How Tensormobile ships RCS
Tensormobile ships RCS as a TensorConnect channel with an explicit disclosure that RCS is a different security model rather than a strictly safer one. For markets and use cases where the SMS attack surfaces (SS7 interception, READ_SMS malware, weak sender-ID regimes) are the dominant concern, RCS can be the preferred channel. For markets and use cases where the RCS-specific surfaces (service hijacking via cellular-ID binding, rich-content phishing, RBM spoofing in immature enforcement regimes) are the dominant concern, SMS is sometimes the safer fallback.
Tensormobile's product documentation calls out the Zhao 2022 paper and the RCS-to-SMS gateway concerns from Cook 2012 because these are the primary research anchors a serious integrator should be aware of when evaluating RCS deployments.
The operator-side mitigations applied to TensorConnect RCS traffic are specific and auditable. Route integrity at the RCS gateway ensures that the RBM traffic delivered originated from a registered sender, with sender verification at each hop, which reduces the gateway-exploitation class of attack described by Cook. Network-layer binding checks use the cellular-session and registration-state data Tensormobile holds as the home operator, which partially addresses the binding-weakness class of attack described by Zhao. Anti-spam ML filtering on message content uses the feature set the RCS protocol exposes. These mitigations narrow the attack surface but do not eliminate it.
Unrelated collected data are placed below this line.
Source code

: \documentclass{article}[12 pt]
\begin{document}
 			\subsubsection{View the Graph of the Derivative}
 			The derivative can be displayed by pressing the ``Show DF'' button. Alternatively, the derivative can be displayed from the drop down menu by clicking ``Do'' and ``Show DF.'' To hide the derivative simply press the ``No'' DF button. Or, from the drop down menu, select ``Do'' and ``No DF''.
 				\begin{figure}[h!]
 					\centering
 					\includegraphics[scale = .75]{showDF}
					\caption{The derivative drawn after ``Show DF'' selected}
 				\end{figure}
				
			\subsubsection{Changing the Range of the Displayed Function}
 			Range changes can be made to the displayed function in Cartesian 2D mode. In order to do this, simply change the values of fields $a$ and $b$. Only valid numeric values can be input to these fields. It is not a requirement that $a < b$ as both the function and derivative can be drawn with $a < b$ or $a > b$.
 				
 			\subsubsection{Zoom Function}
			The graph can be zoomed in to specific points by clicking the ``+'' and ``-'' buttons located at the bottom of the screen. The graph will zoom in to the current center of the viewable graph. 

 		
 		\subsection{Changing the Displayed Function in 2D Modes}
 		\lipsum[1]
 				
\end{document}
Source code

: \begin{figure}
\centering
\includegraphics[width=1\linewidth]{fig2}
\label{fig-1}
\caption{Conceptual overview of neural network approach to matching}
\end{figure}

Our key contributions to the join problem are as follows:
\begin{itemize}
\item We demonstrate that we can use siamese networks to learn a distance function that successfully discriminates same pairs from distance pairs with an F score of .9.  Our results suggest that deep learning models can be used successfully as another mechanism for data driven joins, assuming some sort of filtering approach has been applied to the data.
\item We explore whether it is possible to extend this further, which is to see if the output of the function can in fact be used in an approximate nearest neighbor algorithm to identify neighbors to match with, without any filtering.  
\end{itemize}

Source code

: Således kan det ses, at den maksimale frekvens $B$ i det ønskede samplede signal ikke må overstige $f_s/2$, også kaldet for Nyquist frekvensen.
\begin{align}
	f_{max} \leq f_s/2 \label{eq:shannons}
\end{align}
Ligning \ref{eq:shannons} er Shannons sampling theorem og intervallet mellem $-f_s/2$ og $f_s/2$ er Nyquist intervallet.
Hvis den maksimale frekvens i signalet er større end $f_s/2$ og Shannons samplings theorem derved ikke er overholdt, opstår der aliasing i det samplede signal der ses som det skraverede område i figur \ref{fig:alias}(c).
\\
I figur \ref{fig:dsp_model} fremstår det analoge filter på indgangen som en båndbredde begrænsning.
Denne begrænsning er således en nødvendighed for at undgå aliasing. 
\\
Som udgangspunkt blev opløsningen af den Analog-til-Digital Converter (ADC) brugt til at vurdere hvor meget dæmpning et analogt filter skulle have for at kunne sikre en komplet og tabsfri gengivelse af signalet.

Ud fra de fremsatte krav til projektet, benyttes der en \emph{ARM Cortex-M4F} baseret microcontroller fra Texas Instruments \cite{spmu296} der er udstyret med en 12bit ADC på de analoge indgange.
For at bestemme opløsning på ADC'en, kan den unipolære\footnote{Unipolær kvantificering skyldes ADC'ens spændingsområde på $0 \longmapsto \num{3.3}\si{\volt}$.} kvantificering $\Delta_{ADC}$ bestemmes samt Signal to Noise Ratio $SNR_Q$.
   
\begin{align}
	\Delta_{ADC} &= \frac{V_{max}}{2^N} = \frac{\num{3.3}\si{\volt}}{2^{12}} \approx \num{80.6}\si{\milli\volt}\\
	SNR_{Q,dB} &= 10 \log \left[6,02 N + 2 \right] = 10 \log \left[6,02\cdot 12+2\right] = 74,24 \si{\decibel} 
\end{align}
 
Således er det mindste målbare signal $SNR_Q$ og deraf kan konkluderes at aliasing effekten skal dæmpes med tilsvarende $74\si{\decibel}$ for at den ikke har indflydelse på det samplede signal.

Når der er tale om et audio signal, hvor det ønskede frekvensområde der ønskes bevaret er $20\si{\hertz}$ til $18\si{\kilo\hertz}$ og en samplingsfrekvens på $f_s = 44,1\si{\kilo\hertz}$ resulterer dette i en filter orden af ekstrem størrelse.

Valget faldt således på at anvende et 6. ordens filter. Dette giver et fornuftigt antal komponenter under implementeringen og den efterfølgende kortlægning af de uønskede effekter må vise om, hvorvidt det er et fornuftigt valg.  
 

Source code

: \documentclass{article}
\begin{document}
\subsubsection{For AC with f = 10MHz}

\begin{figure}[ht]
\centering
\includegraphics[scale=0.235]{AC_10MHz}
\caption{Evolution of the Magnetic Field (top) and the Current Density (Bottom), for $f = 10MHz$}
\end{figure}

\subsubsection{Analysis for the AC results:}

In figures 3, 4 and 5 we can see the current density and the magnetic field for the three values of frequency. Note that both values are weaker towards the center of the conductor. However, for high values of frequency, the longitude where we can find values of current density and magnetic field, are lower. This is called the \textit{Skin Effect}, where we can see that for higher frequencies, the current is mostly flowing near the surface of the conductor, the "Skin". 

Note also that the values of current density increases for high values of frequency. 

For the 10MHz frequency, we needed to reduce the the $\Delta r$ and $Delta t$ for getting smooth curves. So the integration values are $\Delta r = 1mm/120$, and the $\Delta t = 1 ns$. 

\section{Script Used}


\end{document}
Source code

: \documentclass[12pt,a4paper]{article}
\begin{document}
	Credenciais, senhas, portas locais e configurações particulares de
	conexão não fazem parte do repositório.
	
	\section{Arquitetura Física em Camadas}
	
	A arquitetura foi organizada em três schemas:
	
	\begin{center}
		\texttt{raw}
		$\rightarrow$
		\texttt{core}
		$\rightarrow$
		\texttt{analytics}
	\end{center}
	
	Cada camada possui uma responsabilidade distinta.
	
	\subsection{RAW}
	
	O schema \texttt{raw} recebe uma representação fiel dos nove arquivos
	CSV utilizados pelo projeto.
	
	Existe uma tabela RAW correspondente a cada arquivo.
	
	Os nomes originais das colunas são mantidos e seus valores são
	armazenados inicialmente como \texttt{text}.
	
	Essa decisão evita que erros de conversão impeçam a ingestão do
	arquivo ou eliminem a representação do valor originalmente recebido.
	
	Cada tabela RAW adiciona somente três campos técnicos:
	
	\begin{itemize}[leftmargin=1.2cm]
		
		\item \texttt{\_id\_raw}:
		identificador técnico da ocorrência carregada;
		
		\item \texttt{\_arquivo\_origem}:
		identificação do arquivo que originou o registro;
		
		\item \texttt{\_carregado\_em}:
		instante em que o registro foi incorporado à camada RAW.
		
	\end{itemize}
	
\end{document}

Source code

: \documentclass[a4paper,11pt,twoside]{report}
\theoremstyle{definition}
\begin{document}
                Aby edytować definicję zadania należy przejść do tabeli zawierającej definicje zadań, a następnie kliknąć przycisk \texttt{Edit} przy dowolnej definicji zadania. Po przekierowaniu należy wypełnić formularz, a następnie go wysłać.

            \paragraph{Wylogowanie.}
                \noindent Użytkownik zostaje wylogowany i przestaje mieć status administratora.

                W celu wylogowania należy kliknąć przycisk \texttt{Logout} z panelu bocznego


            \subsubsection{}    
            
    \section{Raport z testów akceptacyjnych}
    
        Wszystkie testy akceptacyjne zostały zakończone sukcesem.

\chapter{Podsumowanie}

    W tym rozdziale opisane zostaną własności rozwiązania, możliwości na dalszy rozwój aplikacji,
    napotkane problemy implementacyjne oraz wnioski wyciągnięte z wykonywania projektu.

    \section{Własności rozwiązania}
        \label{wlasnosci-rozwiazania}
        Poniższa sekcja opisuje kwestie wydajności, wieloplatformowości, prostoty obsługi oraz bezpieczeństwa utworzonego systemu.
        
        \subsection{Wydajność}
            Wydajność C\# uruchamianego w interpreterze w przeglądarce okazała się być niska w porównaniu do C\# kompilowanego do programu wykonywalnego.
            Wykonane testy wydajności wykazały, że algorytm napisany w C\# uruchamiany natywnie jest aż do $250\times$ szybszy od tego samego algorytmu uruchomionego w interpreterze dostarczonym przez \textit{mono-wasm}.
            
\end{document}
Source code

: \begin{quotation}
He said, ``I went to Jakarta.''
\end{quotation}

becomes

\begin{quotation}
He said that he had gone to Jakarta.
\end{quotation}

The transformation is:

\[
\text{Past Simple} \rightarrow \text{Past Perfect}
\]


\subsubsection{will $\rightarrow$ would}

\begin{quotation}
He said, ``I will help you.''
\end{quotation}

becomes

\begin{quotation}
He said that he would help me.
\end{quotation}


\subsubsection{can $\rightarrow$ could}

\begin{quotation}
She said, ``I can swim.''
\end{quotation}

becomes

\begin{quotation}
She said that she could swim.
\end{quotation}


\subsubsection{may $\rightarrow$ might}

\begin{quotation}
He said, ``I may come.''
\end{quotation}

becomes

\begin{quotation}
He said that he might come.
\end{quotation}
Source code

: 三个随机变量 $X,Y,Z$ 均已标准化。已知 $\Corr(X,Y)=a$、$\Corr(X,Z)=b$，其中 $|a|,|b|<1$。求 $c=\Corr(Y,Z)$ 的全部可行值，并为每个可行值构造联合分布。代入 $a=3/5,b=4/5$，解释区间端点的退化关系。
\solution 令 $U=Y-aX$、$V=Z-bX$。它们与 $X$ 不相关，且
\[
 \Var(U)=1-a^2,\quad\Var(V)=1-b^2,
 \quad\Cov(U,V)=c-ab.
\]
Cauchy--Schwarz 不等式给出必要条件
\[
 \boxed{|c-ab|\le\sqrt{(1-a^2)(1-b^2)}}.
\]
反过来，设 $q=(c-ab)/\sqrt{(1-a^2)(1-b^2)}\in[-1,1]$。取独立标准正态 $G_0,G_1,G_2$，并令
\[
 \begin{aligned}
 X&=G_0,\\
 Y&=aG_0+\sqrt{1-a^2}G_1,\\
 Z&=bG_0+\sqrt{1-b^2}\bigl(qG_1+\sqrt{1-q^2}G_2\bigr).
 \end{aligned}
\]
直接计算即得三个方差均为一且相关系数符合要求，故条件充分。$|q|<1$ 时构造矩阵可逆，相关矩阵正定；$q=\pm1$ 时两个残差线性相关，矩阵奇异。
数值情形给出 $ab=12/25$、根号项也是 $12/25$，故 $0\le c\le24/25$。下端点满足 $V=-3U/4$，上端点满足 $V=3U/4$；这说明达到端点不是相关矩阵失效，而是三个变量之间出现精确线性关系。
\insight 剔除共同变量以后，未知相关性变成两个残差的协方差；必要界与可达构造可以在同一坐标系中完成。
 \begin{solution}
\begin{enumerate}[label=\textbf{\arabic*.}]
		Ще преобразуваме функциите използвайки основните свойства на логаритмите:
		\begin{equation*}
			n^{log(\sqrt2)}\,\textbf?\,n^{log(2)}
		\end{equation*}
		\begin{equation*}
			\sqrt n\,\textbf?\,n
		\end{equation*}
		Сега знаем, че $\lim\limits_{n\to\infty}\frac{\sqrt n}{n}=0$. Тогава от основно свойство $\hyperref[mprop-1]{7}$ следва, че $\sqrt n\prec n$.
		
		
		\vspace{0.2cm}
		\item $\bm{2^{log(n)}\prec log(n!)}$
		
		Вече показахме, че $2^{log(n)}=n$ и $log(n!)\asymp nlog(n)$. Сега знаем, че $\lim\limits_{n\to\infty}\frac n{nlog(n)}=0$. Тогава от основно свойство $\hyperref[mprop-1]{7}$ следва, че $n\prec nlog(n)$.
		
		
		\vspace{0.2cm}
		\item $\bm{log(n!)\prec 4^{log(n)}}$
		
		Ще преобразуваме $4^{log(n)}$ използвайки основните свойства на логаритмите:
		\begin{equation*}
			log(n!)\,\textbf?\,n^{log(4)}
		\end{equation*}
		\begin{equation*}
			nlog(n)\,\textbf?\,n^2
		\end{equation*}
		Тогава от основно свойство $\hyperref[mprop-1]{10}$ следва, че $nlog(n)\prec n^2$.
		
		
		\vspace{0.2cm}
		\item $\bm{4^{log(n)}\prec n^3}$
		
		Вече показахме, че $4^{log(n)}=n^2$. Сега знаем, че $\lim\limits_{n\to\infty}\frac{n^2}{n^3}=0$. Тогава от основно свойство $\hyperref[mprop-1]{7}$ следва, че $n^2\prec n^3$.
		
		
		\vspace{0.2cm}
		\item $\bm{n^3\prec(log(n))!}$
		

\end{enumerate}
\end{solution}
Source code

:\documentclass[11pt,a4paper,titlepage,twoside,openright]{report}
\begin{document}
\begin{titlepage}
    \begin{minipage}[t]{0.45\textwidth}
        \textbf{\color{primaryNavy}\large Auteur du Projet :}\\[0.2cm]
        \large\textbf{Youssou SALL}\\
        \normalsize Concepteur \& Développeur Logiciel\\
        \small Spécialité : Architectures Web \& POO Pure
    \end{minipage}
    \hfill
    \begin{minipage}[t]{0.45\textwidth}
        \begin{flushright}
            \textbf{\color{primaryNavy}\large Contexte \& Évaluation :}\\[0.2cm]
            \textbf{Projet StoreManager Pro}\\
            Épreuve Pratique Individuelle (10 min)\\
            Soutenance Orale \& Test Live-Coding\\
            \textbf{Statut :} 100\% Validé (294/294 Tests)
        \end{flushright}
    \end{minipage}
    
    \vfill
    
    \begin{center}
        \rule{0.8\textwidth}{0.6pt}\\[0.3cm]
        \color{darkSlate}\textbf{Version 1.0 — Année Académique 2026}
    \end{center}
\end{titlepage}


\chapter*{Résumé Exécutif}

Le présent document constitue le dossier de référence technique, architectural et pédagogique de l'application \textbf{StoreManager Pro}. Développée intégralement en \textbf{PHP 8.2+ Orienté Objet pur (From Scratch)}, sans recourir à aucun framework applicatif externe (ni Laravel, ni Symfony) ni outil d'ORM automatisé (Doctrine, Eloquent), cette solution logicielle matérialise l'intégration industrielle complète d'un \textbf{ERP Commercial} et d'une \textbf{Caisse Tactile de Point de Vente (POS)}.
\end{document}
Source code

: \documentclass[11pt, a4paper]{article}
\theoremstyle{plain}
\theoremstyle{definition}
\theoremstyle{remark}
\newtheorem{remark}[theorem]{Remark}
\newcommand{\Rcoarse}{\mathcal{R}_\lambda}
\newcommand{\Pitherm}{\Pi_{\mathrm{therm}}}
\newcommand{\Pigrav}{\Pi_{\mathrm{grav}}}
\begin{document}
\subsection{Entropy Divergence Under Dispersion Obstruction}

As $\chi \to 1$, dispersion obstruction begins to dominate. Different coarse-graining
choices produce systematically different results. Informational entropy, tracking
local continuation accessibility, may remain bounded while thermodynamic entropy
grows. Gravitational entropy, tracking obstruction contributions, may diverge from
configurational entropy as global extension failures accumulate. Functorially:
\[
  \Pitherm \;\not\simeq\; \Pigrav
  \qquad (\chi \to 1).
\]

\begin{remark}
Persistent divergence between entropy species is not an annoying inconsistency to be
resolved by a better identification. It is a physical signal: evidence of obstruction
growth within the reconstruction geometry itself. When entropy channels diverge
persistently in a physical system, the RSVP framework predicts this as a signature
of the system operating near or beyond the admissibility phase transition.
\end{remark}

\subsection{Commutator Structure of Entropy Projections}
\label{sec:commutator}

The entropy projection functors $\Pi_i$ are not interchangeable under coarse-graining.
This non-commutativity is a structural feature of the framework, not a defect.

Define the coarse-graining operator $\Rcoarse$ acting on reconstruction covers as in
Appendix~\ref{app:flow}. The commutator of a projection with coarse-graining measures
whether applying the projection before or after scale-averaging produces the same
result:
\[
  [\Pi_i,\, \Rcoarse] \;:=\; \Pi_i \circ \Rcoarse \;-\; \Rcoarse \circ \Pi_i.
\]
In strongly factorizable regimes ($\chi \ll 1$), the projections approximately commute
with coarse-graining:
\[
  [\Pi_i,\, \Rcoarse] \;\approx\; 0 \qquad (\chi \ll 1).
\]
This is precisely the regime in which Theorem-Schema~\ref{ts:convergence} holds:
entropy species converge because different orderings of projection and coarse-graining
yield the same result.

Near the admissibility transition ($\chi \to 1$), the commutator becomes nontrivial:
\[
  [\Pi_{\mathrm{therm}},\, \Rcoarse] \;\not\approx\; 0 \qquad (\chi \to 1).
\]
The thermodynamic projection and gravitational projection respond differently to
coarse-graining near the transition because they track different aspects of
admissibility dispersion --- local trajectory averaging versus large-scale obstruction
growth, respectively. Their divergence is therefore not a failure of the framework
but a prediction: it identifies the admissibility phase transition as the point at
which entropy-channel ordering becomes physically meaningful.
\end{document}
The claim Tensormobile makes on the product page is specific: TensorConnect RCS addresses the attack surfaces documented in Zhao 2022 and Cook 2012 through named operator-side mitigations. The blanket "RCS is safer than SMS" framing is not a claim the research supports, and the product page does not use it. Whether RCS is the right channel for a given deployment depends on which attack surfaces dominate, what the local regulatory regime enforces, and which mitigations the vendor actually applies. The product documentation explains those dependencies.